In 2005, when the CLARIN project was conceived, the Polish language was considered a low-resourced language; it had only a few corpora of limited extent, a single tagger, a small wordnet, but also a good-coverage morphological analyser. As a result, there was little SSH scholars could use to drive their research with the computer-supported analysis on Polish texts. Thus, the main CLARIN objectives for the Polish national consortium were two-fold, the development of robust language technology (LT) for Polish, and the building of a community of SSH researchers interested in the development of the digital paradigm. From the very beginning, CLARIN-PL members subscribed to the open science paradigm (later known as FAIR principles) and a consortium of six partners was established in 2006.Footnote 44 The common denominator of the six partners was the shared understanding that all language resources and tools (LRTs) shall be free. Benefiting from the funding of several projects at national and European level, CLARIN-PL had managed to significantly improve the state of Polish LT before the 2013 launch of the CLARIN-PL construction phase – Poland is a CLARIN member since 2012.

In 2013, a bidirectional model for the development of Polish LT research infrastructure was proposed (Piasecki 2014), on the one hand, the provision of access to NLP-based research tools, and on the other hand, the further development of the tool space to fill-in the gaps for both resources coverage and tool functionality. A B-type CLARIN centre offers users a data repository and serves as an access point to central services and web-based tools. With regard to the tool space, the BLARK proposal (Krauwer 2003) was chosen as a reference point for the development of a suite of fundamental Polish LRTs, with a clear emphasis on tools that SSH researchers need, see Piasecki (2014).

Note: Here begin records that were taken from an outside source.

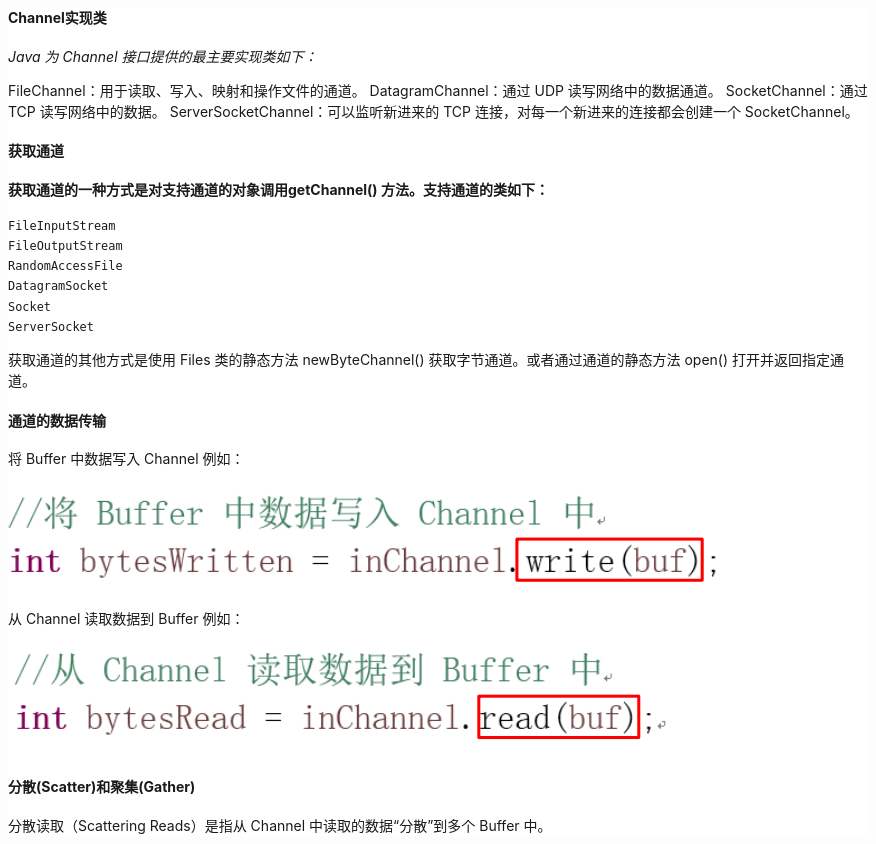 #### Channel实现类

*Java 为 Channel 接口提供的最主要实现类如下：*

FileChannel：用于读取、写入、映射和操作文件的通道。 DatagramChannel：通过 UDP 读写网络中的数据通道。 SocketChannel：通过 TCP 读写网络中的数据。
ServerSocketChannel：可以监听新进来的 TCP 连接，对每一个新进来的连接都会创建一个 SocketChannel。

#### 获取通道

**获取通道的一种方式是对支持通道的对象调用getChannel() 方法。支持通道的类如下：**

```
FileInputStream
FileOutputStream
RandomAccessFile
DatagramSocket
Socket
ServerSocket
```

获取通道的其他方式是使用 Files 类的静态方法 newByteChannel() 获取字节通道。或者通过通道的静态方法 open() 打开并返回指定通道。

#### 通道的数据传输

将 Buffer 中数据写入 Channel 例如：

![image-20210107160201120](assets/image-20210107160201120.png)

从 Channel 读取数据到 Buffer 例如：

![image-20210107160212116](assets/image-20210107160212116.png)

#### 分散(Scatter)和聚集(Gather)

分散读取（Scattering Reads）是指从 Channel 中读取的数据“分散”到多个 Buffer 中。
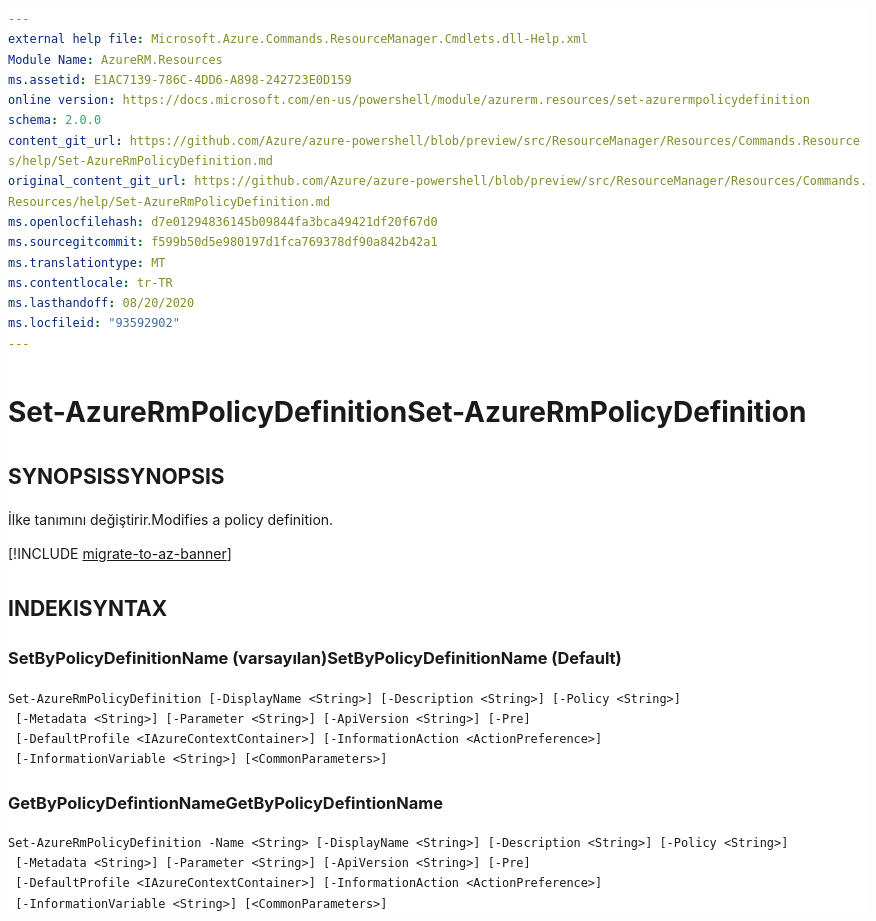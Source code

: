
 ```yaml
---
external help file: Microsoft.Azure.Commands.ResourceManager.Cmdlets.dll-Help.xml
Module Name: AzureRM.Resources
ms.assetid: E1AC7139-786C-4DD6-A898-242723E0D159
online version: https://docs.microsoft.com/en-us/powershell/module/azurerm.resources/set-azurermpolicydefinition
schema: 2.0.0
content_git_url: https://github.com/Azure/azure-powershell/blob/preview/src/ResourceManager/Resources/Commands.Resources/help/Set-AzureRmPolicyDefinition.md
original_content_git_url: https://github.com/Azure/azure-powershell/blob/preview/src/ResourceManager/Resources/Commands.Resources/help/Set-AzureRmPolicyDefinition.md
ms.openlocfilehash: d7e01294836145b09844fa3bca49421df20f67d0
ms.sourcegitcommit: f599b50d5e980197d1fca769378df90a842b42a1
ms.translationtype: MT
ms.contentlocale: tr-TR
ms.lasthandoff: 08/20/2020
ms.locfileid: "93592902"
---
```

# <span data-ttu-id="4ec21-101">Set-AzureRmPolicyDefinition</span><span class="sxs-lookup"><span data-stu-id="4ec21-101">Set-AzureRmPolicyDefinition</span></span>

## <span data-ttu-id="4ec21-102">SYNOPSIS</span><span class="sxs-lookup"><span data-stu-id="4ec21-102">SYNOPSIS</span></span>
<span data-ttu-id="4ec21-103">İlke tanımını değiştirir.</span><span class="sxs-lookup"><span data-stu-id="4ec21-103">Modifies a policy definition.</span></span>

[!INCLUDE [migrate-to-az-banner](../../includes/migrate-to-az-banner.md)]

## <span data-ttu-id="4ec21-104">INDEKI</span><span class="sxs-lookup"><span data-stu-id="4ec21-104">SYNTAX</span></span>

### <span data-ttu-id="4ec21-105">SetByPolicyDefinitionName (varsayılan)</span><span class="sxs-lookup"><span data-stu-id="4ec21-105">SetByPolicyDefinitionName (Default)</span></span>
```
Set-AzureRmPolicyDefinition [-DisplayName <String>] [-Description <String>] [-Policy <String>]
 [-Metadata <String>] [-Parameter <String>] [-ApiVersion <String>] [-Pre]
 [-DefaultProfile <IAzureContextContainer>] [-InformationAction <ActionPreference>]
 [-InformationVariable <String>] [<CommonParameters>]
```

### <span data-ttu-id="4ec21-106">GetByPolicyDefintionName</span><span class="sxs-lookup"><span data-stu-id="4ec21-106">GetByPolicyDefintionName</span></span>
```
Set-AzureRmPolicyDefinition -Name <String> [-DisplayName <String>] [-Description <String>] [-Policy <String>]
 [-Metadata <String>] [-Parameter <String>] [-ApiVersion <String>] [-Pre]
 [-DefaultProfile <IAzureContextContainer>] [-InformationAction <ActionPreference>]
 [-InformationVariable <String>] [<CommonParameters>]
```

To better identify users’ needs, CLARIN-PL invited researchers familiar with, or interested in, digital methods to become key users. CLARIN-PL asked those users for tool functionality they wish to see realised, and offered person-months to work together on tool prototypes while they were sharing their expertise, time and data with developers. Starting from a few seed-users, the network of key users has been continuously growing since then, very often on the basis of individual recommendations. Once the first tool prototypes became available, CLARIN-PL initiated hands-on training workshops at users’ home institutions around Poland. While the first events had a rather large audience (\(\approx 80\) participants), later events aimed at more manageable audiences, with a better focus on specific domains, groups of researchers, or processing tasks. The most fruitful workshops were those where participants could play with the new tools using their own data, fuelled by their specific research interests. In addition to the training aspect, it is worth to note that, very often, such events informed the further development of the tools themselves. Listening to end-users, the BLARK-guided development of LRTs was revised, a further development of deep parsers was stopped, and more development resources were shifted towards language modelling and distributional semantics (e.g., different forms of embeddings).

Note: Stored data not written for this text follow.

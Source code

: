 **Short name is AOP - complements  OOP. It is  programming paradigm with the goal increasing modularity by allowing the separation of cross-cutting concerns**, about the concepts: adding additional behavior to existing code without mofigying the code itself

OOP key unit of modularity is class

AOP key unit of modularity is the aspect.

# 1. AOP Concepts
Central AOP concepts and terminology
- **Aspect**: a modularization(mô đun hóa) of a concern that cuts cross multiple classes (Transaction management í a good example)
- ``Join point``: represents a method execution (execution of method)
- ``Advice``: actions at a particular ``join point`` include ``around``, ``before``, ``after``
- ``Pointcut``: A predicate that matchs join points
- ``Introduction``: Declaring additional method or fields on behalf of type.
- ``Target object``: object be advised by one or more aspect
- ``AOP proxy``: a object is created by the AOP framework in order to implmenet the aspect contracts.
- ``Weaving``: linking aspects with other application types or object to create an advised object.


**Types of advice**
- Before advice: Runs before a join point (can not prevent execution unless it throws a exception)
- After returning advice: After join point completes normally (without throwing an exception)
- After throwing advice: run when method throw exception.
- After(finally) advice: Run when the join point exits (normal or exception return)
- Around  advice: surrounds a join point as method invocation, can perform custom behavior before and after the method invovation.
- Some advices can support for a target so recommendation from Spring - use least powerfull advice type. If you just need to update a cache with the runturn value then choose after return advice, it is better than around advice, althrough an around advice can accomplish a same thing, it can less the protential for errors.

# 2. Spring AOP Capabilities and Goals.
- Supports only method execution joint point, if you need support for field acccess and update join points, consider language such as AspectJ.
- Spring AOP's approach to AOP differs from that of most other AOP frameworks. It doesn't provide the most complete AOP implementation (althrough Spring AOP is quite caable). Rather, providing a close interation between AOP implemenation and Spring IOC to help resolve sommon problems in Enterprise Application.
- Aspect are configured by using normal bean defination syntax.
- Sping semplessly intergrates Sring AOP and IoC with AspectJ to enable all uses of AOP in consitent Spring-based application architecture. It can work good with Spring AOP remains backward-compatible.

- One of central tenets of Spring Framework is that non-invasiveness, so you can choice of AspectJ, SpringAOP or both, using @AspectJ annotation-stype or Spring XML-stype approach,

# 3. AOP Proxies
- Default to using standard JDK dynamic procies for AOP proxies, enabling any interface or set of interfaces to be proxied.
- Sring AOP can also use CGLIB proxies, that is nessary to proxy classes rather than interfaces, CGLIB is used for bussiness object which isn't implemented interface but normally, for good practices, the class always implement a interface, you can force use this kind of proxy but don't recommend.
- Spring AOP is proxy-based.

On the grander scale, CLARIN-PL supported efforts in establishing the Polish national node of DARIAH. Most of the DARIAH-PL members are CLARIN-PL users, and in the DARIAH-PL investment project (started in 2021), CLARIN-PL plays the role of LT supplier with the focus on building technological interfaces linking it with this emerging new infrastructure.

4.5 Digital Humanities in Latvia

Many fundamental LRTs are well known and widely used by almost every citizen of Latvia. Consider, for instance, https://tezaurs.lv, which has become an indispensable and widely cited Latvian dictionary (Spektors et al., 2016, 2019). However, many SSH researchers in Latvia still have insufficient knowledge on how NLP techniques can help to solve specific research questions. CLARIN-LV addresses this issue by organising dedicated seminars and tutorialsFootnote 45 for them through the CLARIN SAFMORIL K-Centre.Footnote 46

The goal of supporting and educating Digital Humanities researchers has also been pursued by the Digital Humanities Initiative in Latvia.Footnote 47 Since 2020, this initiative is supported through several collaborative projects, for example, Language Technology Initiative project of Recovery and Resilience Facility and several projects of the state-funded research programme “Digital Resources for Humanities: Integration and Development”, with the CLARIN-LV consortium as a project partner. These projects support a wider application and further development of the existing digital resources and tools specifically for the Humanities to advance Digital Humanities research and education in Latvia. They provide a balanced and diverse programme, including educational initiatives, integration of similar humanities resources to prevent their fragmentation, as well as carrying out an analysis of the use and the users of Digital Humanities tools and resources to understand their effectiveness and to suggest ways to improve their usability for different target groups.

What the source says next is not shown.